Protests and Permanent Revolution: The Iran Protests (Part 2)

0 comments | 4 shares

Estimated reading time: 10 minutes

by Ghoncheh Tazmini

Protests against the downing of Ukraine International Airlines Flight 752 by Sepah in front of Tehran’s Amir Kabir University, 11 January 2020. Source: Mohsen Abolghasem, CC 4.0

In the words of Vladimir Lenin, ‘The revolution does not need historians.’ The Iranian revolution, lacking the old Marxist grandeur of historical necessity, it seems, does. Approaching its forty-first anniversary, the regime faces serious challenges not only on the international stage, but also domestically. The country saw the last bout of unrest following the accidental downing of the Ukrainian passenger plane, which claimed 176 lives. In what was a potential state of war, Iran should have sealed off civilian air traffic space as it began retaliatory missile strikes against US forces in Iraq, following the targeted assassination of General Qassem Soleimani.

Earlier in November 2019, the country also saw widespread protests following a fuel price hike. Once again, the Iranian revolution became the subject of a rash of analyses – from autopsies to pathologies to prognoses, including: ‘The Revolution has Died’ and ‘Could Iran’s Revolution Unravel Over a Four-Cent Price Hike?’ Rather than concentrating on the afterlife of the 1979 revolution, I will adopt a less forensic approach. I will broach Iran’s utopian project as a lived and living experience. Despite all of its agonies that certainly betoken failure, the revolution should not be seen as a failed experiment. The protests that have occurred in Iran’s post-revolutionary lifetime tell us why.

Iran has been rocked by sporadic episodes of social unrest, which have occurred under every type of presidency – reformist, conservative and moderate alike. The 1999 student protests took place under Seyyed Mohammad Khatami’s watch – Iran’s first reformist president. Ten years later, under the ‘hardline’ presidency of Mahmoud Ahmadinejad, Iran saw the most politically significant instance of popular mobilisation when masses of protestors disputed presidential election results. Under the moderate presidency of Hassan Rouhani, we have witnessed the recent spell of protests along with an earlier series between December 2017 and January 2018.

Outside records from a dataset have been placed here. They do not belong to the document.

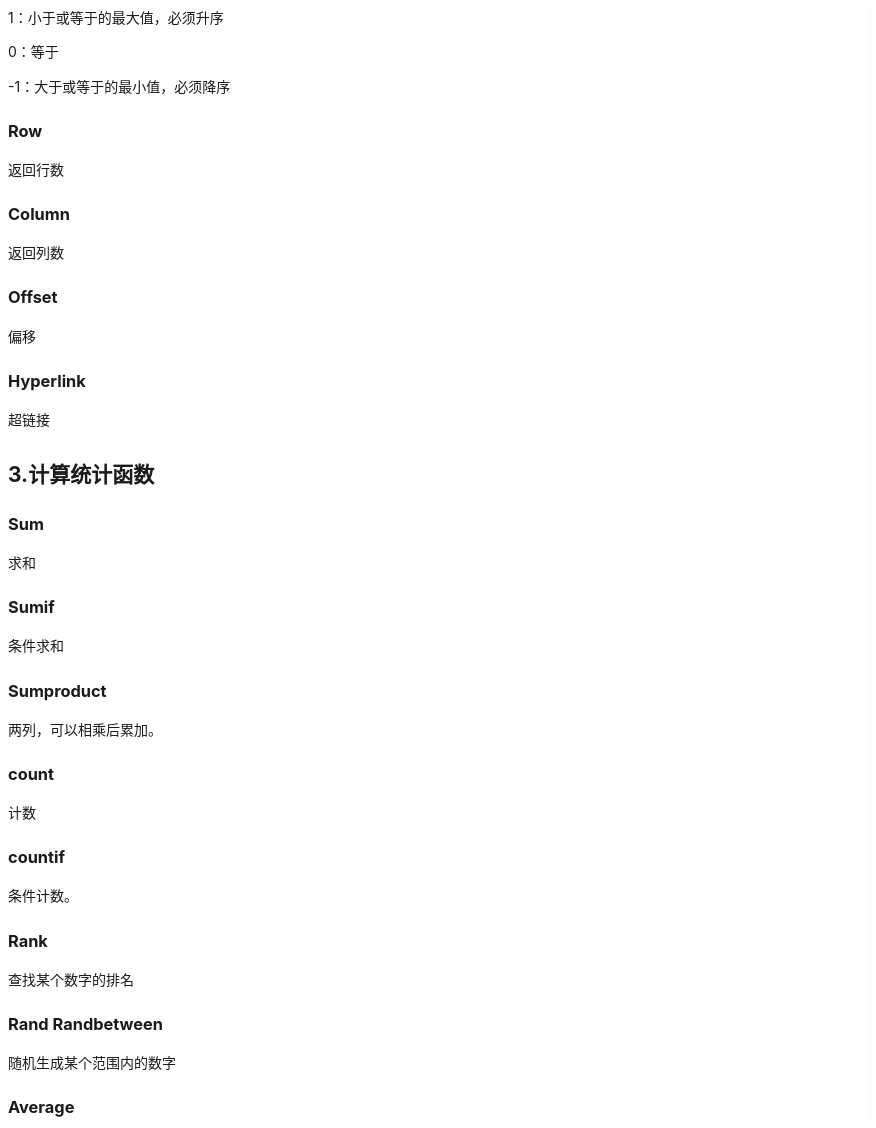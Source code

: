 1：小于或等于的最大值，必须升序

0：等于

-1：大于或等于的最小值，必须降序

### Row

返回行数

### Column

返回列数

### Offset

偏移

### Hyperlink

超链接

## 3.计算统计函数

### Sum

求和

### Sumif

条件求和

### Sumproduct

两列，可以相乘后累加。

### count

计数

### countif

条件计数。

### Rank

查找某个数字的排名

### Rand Randbetween

随机生成某个范围内的数字

### Average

Although they reflect a limited sample, the recurrence of popular protests in Iran amount to a pattern. First, as we have established above, protests have occurred under every type of presidency. Thus, they are not party, personality or leadership bound. Second, in every protest, there is invariably a reference to foreign interference. Third, in terms of substance, the protests reflect a broader permanent clash between the economic and political needs of the people, and the original revolutionary pledges. What do these persistent features tell us?

The Iranian revolution was engineered according to two core tenets. The first had to do with notions of anti-imperialism, the quest for national liberation, and resistance against foreign encroachment – themes that routinely surface in Iranian political rhetoric. The struggle against political exploitation is firmly built into the conceptual architecture of the regime, showcasing 1979 as a revolt in defence of culture and independence.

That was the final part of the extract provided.